In recent months a debate has been raging in the labour movement over the use of section 457 visas and what attitude the unions should take. There have been many points of view put forward.
Both the bosses and the union movement agree that we have a skills shortage. Whilst the shortages vary depending on the state and the industry in general it is agreed that Australia needs to address this crisis. Even employer organisations are pointing out that in the skilled trade areas we now have completion of apprenticeship rates 24 per cent below what they were in 1996.
The Howard government has been a major contributor to this crisis through its dismal record on funding for the TAFE system. For example in the 2003/04 budget there was no increase in funding at all for the TAFE system. Many state budgets have gone even further and actually delivered a decrease in funding in real terms. This reflects the policies of neo-liberalism being applied to our training and education systems both at the state and federal levels.
It’s been obvious that the bosses have also failed to invest sufficiently in training and in traditional apprenticeships to meet the demand for labour.

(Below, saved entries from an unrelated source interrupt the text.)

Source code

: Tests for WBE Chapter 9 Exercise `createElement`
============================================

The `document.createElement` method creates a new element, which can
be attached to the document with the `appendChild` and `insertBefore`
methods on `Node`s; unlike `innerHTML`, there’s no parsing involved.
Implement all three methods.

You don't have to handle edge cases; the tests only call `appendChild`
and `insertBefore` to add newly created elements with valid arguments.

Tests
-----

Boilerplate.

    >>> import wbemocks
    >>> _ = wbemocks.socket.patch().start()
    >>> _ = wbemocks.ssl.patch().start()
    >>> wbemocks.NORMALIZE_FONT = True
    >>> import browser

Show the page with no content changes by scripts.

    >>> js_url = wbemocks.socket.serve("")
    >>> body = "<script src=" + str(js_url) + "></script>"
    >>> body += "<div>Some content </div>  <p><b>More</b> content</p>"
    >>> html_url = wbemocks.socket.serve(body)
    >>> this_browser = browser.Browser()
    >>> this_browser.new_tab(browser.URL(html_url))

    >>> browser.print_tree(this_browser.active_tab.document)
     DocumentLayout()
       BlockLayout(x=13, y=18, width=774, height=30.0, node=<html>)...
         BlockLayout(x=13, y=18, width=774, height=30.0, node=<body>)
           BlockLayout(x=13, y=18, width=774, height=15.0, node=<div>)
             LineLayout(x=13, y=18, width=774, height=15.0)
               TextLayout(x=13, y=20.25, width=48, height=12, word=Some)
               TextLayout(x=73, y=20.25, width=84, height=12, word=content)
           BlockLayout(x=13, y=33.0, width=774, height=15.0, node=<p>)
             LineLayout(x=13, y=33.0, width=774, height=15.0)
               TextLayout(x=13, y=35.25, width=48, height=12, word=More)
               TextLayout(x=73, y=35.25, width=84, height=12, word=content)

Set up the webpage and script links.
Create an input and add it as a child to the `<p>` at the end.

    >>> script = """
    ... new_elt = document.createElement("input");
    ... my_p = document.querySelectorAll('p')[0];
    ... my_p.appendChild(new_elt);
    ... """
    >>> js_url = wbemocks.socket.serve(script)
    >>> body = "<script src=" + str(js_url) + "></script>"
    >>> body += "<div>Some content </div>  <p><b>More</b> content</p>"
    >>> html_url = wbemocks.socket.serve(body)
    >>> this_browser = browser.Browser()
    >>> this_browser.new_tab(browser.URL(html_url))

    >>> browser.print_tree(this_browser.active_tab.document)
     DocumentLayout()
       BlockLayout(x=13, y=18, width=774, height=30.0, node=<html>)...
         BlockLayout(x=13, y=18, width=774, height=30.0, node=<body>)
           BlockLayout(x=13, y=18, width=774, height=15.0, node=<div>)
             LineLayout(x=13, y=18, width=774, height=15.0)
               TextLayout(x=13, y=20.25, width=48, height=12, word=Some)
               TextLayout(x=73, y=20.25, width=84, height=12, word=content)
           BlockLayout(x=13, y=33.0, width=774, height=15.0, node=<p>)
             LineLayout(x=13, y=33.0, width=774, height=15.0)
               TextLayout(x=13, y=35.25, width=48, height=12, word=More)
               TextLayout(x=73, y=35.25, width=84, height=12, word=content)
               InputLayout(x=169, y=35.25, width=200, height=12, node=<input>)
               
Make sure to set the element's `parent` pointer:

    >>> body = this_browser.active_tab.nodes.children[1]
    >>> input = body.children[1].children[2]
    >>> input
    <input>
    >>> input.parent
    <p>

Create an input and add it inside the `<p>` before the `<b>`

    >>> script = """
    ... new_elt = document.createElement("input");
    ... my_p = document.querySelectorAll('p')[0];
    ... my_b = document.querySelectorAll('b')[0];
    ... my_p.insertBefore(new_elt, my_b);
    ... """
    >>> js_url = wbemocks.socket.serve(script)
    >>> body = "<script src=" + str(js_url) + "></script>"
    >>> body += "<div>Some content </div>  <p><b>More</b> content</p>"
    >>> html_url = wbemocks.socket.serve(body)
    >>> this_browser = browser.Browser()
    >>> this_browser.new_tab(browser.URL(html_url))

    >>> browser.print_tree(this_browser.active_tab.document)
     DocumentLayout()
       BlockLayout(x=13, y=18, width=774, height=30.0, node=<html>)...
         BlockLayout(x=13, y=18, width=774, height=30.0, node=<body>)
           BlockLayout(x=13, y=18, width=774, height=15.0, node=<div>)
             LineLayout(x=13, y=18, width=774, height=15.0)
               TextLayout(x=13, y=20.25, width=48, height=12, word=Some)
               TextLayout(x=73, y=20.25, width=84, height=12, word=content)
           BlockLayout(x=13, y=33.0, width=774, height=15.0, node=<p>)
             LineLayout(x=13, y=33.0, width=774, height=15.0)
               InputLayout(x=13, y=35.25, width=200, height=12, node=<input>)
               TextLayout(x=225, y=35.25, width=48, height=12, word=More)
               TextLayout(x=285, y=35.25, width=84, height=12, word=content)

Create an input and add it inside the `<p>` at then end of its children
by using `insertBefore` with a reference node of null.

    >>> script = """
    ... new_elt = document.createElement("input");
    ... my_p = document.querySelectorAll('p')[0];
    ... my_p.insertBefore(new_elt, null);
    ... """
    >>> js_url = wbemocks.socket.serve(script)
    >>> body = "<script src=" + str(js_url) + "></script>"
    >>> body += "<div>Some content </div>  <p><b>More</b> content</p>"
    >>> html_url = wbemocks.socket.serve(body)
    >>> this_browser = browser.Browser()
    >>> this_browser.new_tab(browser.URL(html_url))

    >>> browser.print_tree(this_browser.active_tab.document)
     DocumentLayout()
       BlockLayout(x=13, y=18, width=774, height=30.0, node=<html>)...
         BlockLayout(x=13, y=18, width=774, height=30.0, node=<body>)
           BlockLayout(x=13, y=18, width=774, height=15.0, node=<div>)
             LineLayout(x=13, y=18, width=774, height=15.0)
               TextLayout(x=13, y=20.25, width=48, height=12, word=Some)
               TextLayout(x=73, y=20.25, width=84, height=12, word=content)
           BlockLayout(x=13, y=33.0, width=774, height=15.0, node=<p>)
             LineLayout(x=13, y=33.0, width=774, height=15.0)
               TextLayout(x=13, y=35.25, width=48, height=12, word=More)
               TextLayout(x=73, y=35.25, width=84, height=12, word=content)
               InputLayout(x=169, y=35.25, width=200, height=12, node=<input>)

The nature of capitalism is that most bosses have a short term approach to profit making and see training as wasted money, better put to use in lining their own pockets.
Apprenticeships for years have also not been made attractive to young people, at the moment apprentices are barely paid more than the unemployment benefit and in many cases bosses use apprentices as another form of cheap labour exploiting their vulnerability and not providing them with thorough on the job training.
The reason Howard is now supporting an increase in skilled migration is that he is being put under pressure from employer organisations to provide pools of cheap and unorganised labour to fulfil the needs of big business. The other reason bosses argues for higher immigration of skilled labour is that all of the costs of training have been paid for overseas.
It is clear that in general the two major parties support the needs of big business over the needs of working people, whether those people are Australian or migrants. Both the Liberals and Labor support globalisation and the exploitative policies of neo-liberalism. These policies force many workers in the so called ‘third world’ to seek decent wages and conditions in countries like Australia.
Globalisation causes social and economic problems both for Australian workers and migrant workers. Only the bosses benefit if workers blame each other for these problems. Instead of letting the bosses play migrant workers off against Australian workers the trade union movement should be aiming to recruit these workers to our ranks ensuring that they we are all getting the same wages and conditions. This would cut across the bosses’ tactic of ‘divide and rule’.
The Australian labour movement should support the call for all migrant workers to be entitled to the same working conditions and living conditions as Australian workers. This would ensure migrant labour would only be used by bosses when it is absolutely needed and not as a way of undercutting Australian wages and conditions.
Under capitalism the bosses are free to move capital to wherever it makes the highest profit whilst workers are forced through immigration controls, including visas, to work where they are going to be most heavily exploited. This is the case with section 457 visas.
We are now living in a very competitive global economy and as the bosses aim to increase their profits, workers will be facing increased levels of exploitation right across the world. It is all the more important now that just as the bosses have ?globalised?, we in the labour movement must do the same. An injury to one is an injury to all.